_EXCERPTED RECORDS:_
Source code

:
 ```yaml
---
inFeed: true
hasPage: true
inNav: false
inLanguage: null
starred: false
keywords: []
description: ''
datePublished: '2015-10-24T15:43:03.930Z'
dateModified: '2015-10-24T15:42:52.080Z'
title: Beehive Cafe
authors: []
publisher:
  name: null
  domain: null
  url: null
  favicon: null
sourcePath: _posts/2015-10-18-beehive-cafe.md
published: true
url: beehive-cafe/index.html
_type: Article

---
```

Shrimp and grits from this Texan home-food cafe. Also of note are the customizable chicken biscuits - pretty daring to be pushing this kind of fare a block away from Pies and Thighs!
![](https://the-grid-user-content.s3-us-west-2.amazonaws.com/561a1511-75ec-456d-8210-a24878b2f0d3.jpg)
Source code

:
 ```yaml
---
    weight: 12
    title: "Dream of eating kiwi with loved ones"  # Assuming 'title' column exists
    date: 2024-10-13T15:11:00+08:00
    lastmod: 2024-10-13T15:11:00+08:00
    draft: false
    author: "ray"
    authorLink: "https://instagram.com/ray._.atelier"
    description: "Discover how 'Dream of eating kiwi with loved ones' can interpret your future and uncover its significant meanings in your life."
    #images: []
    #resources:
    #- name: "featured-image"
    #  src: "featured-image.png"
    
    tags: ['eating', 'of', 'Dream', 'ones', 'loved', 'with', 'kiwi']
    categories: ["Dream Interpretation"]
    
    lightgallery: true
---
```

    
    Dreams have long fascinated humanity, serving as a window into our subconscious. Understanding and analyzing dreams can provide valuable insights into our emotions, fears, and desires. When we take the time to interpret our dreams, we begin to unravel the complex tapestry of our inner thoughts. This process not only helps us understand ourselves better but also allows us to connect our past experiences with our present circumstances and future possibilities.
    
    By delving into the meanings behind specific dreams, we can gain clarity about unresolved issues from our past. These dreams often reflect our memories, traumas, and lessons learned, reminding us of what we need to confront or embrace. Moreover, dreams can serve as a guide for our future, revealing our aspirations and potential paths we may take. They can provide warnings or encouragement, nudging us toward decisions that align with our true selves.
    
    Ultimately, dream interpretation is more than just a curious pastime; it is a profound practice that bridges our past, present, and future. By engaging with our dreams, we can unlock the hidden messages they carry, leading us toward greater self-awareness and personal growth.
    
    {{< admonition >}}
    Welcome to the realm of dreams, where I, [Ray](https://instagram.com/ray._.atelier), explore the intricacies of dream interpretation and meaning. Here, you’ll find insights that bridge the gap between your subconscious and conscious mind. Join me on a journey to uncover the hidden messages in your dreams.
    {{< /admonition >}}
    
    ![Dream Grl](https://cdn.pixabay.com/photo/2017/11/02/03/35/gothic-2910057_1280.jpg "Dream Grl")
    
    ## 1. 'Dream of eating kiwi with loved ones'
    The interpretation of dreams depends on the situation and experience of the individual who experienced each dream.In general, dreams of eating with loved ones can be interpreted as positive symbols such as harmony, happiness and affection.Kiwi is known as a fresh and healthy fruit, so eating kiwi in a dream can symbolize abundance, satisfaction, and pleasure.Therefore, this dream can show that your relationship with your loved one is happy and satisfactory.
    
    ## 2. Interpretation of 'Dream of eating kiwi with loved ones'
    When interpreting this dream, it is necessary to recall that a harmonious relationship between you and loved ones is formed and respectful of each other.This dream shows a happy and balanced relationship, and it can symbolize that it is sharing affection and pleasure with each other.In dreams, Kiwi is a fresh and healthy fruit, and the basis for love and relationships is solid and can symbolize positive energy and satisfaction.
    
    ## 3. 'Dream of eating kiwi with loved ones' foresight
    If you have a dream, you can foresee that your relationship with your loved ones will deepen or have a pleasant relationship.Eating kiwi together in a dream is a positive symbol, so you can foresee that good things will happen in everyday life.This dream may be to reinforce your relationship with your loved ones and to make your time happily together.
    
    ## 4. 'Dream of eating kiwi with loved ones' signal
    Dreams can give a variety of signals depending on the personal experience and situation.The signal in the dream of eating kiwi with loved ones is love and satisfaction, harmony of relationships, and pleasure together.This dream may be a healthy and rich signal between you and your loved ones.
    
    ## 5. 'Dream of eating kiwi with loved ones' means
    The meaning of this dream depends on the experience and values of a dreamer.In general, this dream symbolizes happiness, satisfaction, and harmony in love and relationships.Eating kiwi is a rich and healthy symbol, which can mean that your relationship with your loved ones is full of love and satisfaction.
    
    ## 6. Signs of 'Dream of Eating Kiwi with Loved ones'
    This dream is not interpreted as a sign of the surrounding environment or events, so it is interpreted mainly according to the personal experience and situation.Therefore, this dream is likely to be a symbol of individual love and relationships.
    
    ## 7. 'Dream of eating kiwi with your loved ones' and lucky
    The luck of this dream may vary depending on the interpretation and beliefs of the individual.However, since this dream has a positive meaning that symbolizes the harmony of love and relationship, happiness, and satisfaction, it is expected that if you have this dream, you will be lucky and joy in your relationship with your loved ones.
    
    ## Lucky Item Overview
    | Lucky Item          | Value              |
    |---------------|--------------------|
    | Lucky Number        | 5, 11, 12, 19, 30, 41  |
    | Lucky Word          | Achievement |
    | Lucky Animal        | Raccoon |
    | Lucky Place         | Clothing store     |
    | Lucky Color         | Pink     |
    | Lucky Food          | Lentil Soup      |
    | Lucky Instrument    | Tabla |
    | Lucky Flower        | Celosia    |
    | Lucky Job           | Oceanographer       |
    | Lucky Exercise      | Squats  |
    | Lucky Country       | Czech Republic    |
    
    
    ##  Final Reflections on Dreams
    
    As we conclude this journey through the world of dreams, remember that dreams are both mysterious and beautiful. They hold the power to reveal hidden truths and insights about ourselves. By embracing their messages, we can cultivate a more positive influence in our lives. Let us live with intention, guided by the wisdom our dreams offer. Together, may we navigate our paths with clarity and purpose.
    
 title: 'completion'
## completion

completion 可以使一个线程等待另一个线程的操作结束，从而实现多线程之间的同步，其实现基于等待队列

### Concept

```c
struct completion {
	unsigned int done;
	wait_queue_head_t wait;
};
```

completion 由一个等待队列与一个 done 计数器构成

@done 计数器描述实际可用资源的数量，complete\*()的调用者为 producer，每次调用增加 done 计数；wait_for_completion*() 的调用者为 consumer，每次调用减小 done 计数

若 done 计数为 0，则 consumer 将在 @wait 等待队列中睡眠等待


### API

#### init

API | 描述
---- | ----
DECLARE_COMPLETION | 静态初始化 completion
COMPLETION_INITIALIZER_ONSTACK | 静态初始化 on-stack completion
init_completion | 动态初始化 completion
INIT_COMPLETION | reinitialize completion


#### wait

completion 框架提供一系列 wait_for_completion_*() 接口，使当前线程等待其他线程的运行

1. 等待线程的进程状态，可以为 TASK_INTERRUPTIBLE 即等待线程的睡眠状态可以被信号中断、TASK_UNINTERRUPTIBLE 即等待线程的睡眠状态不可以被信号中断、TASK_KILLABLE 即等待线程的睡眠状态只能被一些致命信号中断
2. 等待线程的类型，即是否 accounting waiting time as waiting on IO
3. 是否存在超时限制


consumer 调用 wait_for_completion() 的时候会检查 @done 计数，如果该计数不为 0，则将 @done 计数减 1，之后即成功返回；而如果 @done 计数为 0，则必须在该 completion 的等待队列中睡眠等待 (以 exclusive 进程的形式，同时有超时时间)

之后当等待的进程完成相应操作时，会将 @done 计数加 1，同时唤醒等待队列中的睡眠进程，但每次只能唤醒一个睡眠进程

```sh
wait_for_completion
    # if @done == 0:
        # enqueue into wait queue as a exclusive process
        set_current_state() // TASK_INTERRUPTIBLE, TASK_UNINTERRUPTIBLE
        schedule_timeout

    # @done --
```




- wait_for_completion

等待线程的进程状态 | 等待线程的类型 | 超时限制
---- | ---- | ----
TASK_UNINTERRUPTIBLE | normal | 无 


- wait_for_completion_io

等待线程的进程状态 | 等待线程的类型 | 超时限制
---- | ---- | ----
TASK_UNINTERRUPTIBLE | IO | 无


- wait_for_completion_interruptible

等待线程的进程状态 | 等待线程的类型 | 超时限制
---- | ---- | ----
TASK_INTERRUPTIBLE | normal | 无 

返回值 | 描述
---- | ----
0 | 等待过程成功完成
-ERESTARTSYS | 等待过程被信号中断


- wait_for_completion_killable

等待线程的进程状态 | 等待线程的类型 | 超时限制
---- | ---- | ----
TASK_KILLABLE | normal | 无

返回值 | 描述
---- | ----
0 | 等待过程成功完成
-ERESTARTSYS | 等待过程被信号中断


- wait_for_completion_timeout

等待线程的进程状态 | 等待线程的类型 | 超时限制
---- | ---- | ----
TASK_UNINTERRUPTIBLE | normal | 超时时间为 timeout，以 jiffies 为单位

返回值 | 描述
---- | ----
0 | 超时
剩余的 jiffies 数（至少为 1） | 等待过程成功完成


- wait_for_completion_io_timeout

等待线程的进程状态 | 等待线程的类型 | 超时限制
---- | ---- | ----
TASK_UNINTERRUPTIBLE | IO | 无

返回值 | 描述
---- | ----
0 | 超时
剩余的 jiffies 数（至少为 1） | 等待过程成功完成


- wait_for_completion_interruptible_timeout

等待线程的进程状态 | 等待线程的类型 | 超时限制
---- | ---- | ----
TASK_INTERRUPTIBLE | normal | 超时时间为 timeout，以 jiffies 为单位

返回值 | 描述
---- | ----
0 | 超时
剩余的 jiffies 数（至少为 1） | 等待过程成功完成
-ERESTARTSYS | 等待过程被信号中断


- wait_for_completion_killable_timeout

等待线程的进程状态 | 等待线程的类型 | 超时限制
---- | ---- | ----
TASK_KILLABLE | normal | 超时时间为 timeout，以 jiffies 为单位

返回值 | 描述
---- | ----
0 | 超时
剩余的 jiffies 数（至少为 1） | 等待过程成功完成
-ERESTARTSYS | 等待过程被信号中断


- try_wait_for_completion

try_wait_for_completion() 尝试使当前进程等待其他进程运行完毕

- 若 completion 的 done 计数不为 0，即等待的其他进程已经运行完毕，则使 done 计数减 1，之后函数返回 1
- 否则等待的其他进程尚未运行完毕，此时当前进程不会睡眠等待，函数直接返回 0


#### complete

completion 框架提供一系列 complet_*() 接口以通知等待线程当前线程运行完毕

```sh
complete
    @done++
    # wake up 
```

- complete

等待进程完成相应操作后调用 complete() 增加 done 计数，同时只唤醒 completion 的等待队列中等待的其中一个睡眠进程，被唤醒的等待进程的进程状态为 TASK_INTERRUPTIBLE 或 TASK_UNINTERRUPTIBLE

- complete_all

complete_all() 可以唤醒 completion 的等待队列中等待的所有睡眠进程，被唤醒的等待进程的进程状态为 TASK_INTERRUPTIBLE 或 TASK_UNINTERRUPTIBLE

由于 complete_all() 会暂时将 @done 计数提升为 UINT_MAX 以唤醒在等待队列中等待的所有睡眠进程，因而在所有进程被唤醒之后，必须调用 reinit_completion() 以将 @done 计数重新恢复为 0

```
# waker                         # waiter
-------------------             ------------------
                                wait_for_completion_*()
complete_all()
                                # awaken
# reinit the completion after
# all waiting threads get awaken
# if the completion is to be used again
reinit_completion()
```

_INSTRUCTIONS TO FOLLOW:_
Show each line from the listing above that includes the word "Item".

_RESULT FOR THIS TASK:_
    ## Lucky Item Overview
    | Lucky Item          | Value              |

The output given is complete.